As high-tech devices, this type of fuel cell systems currently still require specially trained service personnel for maintenance work and often non-standard components specialised for particular system models. In case of system failure, it might be necessary that a specialist has to travel a long distance to check and possibly repair the unit, which in turn is not producing energy during this time. This leads to unnecessary high operational costs of the systems.

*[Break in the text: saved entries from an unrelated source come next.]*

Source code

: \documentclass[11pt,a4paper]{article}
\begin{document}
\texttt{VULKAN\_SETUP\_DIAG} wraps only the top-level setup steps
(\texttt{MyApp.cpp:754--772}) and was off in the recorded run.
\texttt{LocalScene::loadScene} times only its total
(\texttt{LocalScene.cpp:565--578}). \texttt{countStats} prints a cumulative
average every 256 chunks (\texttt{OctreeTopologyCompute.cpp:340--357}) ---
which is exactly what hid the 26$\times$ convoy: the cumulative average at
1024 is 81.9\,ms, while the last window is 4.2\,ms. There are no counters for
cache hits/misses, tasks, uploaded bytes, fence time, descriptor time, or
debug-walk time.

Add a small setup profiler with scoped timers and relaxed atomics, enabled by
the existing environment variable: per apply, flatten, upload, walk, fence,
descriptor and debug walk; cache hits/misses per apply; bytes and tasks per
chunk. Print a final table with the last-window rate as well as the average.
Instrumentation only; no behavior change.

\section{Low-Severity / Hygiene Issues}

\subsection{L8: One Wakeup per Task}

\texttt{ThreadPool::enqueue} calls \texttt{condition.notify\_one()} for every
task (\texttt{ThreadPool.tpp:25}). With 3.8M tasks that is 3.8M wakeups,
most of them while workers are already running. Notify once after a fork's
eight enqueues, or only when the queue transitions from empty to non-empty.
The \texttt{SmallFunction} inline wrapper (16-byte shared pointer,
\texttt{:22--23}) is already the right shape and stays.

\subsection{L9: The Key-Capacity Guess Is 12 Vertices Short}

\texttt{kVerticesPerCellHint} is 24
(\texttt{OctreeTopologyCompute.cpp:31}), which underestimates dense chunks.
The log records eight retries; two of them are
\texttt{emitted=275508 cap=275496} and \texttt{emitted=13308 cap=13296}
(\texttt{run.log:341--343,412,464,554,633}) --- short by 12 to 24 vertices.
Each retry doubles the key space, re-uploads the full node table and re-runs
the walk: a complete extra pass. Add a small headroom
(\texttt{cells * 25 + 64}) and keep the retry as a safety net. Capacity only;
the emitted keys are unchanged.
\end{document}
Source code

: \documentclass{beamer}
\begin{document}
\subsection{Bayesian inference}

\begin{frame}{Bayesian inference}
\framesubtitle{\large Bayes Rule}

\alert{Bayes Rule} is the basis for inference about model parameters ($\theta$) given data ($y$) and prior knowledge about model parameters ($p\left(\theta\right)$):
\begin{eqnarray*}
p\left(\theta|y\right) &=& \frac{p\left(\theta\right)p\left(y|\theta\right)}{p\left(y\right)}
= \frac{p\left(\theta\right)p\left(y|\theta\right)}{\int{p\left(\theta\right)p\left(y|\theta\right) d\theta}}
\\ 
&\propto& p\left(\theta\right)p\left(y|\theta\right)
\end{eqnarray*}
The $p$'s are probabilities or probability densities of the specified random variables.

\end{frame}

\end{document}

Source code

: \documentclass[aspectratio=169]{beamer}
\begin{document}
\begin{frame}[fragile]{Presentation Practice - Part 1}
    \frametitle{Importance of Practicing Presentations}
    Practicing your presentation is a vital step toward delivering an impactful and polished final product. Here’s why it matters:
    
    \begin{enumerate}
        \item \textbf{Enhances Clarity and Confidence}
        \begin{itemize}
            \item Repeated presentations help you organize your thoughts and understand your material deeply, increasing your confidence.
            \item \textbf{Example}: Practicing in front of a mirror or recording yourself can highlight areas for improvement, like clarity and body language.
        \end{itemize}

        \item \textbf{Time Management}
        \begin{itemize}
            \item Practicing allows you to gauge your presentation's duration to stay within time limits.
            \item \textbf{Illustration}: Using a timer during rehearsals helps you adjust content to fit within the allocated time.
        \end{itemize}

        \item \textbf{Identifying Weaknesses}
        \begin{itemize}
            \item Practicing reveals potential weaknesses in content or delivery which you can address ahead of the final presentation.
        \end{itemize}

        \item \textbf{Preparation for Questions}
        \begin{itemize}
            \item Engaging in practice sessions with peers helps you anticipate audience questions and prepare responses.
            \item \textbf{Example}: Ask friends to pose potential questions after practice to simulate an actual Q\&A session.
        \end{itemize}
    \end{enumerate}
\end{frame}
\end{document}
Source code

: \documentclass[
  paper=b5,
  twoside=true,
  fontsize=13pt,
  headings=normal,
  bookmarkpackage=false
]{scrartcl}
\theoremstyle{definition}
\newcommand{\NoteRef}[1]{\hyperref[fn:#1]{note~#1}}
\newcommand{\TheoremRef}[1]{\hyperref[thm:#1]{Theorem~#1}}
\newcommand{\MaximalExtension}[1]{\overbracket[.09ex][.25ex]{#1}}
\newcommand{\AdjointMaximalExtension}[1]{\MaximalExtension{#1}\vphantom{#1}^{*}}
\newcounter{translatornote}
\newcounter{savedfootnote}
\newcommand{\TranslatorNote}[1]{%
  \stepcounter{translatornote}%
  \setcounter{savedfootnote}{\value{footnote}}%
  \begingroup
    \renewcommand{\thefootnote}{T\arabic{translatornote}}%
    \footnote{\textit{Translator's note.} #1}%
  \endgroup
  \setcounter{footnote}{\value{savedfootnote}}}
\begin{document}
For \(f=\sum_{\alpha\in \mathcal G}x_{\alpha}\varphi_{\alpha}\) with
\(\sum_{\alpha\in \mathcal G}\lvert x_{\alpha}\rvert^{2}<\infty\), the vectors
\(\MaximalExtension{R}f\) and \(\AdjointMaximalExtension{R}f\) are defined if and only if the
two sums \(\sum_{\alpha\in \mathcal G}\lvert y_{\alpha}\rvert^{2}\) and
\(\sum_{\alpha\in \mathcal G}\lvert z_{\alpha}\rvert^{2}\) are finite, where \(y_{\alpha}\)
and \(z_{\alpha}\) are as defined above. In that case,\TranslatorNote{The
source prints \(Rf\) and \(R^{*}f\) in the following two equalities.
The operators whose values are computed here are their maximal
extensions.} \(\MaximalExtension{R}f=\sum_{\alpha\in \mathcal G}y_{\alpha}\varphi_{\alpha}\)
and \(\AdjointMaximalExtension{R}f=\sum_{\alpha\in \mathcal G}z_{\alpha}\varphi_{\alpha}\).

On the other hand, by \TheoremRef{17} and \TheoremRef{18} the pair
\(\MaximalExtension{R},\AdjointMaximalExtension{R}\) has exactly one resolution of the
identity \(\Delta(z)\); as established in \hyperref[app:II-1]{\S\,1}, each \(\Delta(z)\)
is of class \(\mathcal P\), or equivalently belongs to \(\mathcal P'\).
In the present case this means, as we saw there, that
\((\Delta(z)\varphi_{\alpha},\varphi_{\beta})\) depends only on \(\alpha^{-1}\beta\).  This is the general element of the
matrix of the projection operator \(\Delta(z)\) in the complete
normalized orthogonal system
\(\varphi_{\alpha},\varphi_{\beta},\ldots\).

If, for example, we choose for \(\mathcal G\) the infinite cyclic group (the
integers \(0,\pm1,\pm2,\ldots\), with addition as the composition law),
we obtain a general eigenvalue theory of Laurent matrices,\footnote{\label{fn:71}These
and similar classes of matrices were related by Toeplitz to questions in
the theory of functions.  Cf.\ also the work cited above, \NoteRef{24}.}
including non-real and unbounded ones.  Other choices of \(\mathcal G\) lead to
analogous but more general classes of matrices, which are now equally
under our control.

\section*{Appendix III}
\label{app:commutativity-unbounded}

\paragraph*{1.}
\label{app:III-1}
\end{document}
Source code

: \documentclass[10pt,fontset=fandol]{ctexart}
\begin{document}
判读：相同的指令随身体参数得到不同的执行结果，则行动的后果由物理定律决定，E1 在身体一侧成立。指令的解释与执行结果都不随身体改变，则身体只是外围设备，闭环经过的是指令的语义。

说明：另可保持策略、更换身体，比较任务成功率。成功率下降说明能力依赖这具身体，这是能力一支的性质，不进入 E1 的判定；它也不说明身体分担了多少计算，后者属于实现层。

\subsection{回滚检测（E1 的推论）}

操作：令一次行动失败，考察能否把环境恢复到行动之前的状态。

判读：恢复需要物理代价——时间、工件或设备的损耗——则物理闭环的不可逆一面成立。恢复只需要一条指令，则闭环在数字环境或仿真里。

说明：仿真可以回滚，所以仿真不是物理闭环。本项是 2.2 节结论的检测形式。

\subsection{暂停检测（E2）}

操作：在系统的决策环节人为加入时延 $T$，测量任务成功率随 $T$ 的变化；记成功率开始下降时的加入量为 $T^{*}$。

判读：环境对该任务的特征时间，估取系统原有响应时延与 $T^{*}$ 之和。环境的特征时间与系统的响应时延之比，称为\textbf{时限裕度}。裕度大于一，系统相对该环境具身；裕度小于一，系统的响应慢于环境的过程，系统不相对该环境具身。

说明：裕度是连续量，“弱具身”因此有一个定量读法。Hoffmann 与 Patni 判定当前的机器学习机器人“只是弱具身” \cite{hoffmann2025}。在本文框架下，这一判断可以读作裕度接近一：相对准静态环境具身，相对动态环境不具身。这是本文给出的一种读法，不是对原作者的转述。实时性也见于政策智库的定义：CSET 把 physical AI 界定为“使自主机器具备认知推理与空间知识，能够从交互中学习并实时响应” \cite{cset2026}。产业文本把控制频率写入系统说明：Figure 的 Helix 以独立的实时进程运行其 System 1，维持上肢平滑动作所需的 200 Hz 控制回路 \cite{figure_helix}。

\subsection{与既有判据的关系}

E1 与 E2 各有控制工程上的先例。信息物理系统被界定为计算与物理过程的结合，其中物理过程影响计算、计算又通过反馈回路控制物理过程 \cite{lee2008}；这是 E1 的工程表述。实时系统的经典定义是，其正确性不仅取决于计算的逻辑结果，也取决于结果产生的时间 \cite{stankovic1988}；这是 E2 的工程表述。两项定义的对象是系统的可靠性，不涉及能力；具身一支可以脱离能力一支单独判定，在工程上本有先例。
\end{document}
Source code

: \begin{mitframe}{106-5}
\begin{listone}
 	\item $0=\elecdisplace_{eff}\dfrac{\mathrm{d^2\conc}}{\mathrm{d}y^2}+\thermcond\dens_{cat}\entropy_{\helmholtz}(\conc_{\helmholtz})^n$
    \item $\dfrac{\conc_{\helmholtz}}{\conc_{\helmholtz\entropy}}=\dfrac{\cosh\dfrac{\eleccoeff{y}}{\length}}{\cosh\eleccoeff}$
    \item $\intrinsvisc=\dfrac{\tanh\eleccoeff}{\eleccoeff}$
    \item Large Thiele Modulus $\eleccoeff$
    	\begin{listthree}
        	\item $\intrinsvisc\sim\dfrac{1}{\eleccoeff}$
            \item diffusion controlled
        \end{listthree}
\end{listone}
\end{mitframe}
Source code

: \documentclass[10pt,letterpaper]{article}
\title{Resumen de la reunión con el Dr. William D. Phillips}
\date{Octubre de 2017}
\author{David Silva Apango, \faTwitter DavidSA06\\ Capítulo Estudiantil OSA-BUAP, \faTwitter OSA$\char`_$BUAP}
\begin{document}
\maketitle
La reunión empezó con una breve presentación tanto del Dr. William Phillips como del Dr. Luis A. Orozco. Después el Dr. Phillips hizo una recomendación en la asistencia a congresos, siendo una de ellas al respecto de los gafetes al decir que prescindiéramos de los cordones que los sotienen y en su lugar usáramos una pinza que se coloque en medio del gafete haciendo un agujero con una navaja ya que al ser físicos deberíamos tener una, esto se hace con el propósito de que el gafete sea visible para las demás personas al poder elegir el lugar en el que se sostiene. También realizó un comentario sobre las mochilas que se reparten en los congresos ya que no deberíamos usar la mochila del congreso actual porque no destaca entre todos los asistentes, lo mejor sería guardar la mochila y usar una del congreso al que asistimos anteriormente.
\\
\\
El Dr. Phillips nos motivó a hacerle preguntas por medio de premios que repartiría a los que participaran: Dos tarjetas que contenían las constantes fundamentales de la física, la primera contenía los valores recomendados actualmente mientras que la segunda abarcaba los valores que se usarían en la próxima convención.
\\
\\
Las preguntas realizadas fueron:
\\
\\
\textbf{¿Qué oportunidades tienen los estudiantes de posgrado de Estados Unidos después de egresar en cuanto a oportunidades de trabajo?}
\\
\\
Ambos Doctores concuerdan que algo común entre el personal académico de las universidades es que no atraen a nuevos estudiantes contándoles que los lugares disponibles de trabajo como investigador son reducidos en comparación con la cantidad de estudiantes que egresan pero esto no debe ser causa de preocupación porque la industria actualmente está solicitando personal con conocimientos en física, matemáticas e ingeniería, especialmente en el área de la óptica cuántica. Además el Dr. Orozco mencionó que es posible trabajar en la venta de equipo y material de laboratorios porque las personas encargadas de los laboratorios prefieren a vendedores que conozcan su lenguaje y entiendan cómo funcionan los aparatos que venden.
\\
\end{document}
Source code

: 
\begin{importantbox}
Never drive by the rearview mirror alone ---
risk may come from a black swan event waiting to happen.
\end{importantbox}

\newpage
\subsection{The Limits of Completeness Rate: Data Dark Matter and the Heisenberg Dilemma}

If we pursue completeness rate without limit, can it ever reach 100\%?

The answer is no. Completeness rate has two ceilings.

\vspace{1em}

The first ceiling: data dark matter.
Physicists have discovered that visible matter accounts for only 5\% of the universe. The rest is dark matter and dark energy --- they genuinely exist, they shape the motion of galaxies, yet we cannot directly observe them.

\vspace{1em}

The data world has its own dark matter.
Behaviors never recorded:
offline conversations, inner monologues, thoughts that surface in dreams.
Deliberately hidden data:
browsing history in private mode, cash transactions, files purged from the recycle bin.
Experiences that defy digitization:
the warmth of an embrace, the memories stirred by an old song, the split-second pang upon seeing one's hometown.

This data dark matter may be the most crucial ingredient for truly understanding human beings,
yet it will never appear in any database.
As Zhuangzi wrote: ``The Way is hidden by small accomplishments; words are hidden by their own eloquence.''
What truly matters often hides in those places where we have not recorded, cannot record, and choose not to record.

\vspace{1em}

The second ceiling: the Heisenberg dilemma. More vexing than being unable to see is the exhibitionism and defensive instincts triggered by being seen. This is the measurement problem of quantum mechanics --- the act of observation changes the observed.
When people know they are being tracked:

The D2Service project aims at facilitating the service procedures addressing several aspects already in the design of the systems:

  • The system layout is improved so components can be exchanged and leaks can be detected and fixed more easily, improving the overall reliability.
  • Individual components are improved and standardised so that they are easier to exchange and are more durable, enabling longer service intervals.
  • Remote monitoring systems are improved so that failures can be detected more easily and expensive service visits are avoided.
  • Manual guidelines are created to allow non-specialised technicians to perform routine service tasks.

A consortium of project partners with many years of experience in fuel cell technology from four European countries works on the development of the aforementioned improvements. Two different fuel-cell technologies – PEMFC and SOFC – are employed in different systems that are improved in the project. In a first phase, the systems that are to be further developed in the project are analysed with respect to the cost and effort structure of their maintenance aspects. Experiences from earlier national and European field trials involving this type of fuel cell appliances are incorporated. In a second phase, systems, components, service procedures and manuals are revised and improved. The improvements are evaluated both in laboratory as well as in a field trial involving in total six systems taking place in different European countries.